Sir Edward Hussey Packe KBE DL JP (6 January 1878 – 11 May 1946) was a British civil servant.

==Early life==
He was the son of Hussey Packe and his wife, Lady Alice, only daughter of John Wodehouse, 1st Earl of Kimberley. His grandfather was politician George Hussey Packe. He was educated at Eton College.

==Public duty==
He was High Sheriff of Leicestershire in 1911, and Chairman of Leicestershire County Council

==Civil Service==
- Assistant Private Secretary to The Most Honourable Henry Petty-FitzMaurice, 6th Marquess of Lansdowne at War Office (1900)
- Assistant Private Secretary to Right Honourable William Palmer, 2nd Earl of Selborne at the Admiralty (1901–1905)
- Assistant Private Secretary to Right Honourable Frederick Archibald Vaughan Campbell, 3rd Earl Cawdor (1905)
- Assistant Private Secretary to Right Honourable Arthur James Balfour, 1st Earl of Balfour (1916)
- Assistant Private Secretary to Sir Edward Carson (1916–1917)
- Private Secretary to Sir Eric Geddes (1917–1919)
- Private Secretary to Walter Long (1919)
- Attached to Admiralty Staff (1914–1919)

==Honours==
He was appointed a Knight Commander of the Order of the British Empire (KBE) in the 1920 New Year Honours for service as private secretary to successive First Lords of the Admiralty.

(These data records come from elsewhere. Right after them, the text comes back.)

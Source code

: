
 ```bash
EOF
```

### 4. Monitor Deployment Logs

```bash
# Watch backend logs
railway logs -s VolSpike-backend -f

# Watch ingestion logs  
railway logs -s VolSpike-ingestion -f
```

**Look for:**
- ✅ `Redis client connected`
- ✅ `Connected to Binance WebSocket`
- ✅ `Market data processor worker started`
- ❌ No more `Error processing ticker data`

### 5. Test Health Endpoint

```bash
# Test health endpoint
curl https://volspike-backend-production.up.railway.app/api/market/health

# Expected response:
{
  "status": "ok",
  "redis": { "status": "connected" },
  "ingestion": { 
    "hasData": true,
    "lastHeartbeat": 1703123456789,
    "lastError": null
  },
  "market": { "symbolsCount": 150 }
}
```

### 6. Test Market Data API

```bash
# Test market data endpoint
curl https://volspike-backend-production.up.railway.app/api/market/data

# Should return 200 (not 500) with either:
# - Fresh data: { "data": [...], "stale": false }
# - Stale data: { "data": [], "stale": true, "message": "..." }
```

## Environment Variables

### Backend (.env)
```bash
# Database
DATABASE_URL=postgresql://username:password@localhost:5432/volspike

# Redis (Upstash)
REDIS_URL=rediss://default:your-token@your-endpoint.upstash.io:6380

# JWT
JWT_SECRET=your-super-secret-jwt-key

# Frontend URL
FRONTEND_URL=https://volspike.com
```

He was also awarded the Legion of Honour and the Order of Crown of Italy.

==Personal life==
He married, in 1909, the Honourable Mary Sydney Colebrooke, daughter of Edward Colebrooke, 1st Baron Colebrooke. They had two daughters:

- Penelope Mary Packe who married, as his second wife, John Drury Boteler Packe-Drury-Lowe (1905–1960) in 1936 and assumed as additional surname Packe and had issue Simon Jasper Packe-Drury-Lowe (born 1938).
- Ursula Sybil Packe who married first in 1934 Peter Clifton of Clifton Hall Clifton, Nottinghamshire and divorced. She married secondly Lord David Crichton-Stuart later Stuart (1911–1970) son of 4th Marquess of Bute and had issue.

Packe lived at Prestwold Hall, Prestwold, near Loughborough, Leicestershire, which had been purchased by his ancestor Lord Mayor of London Sir Christopher Packe. He died at Prestwold Hall in 1946.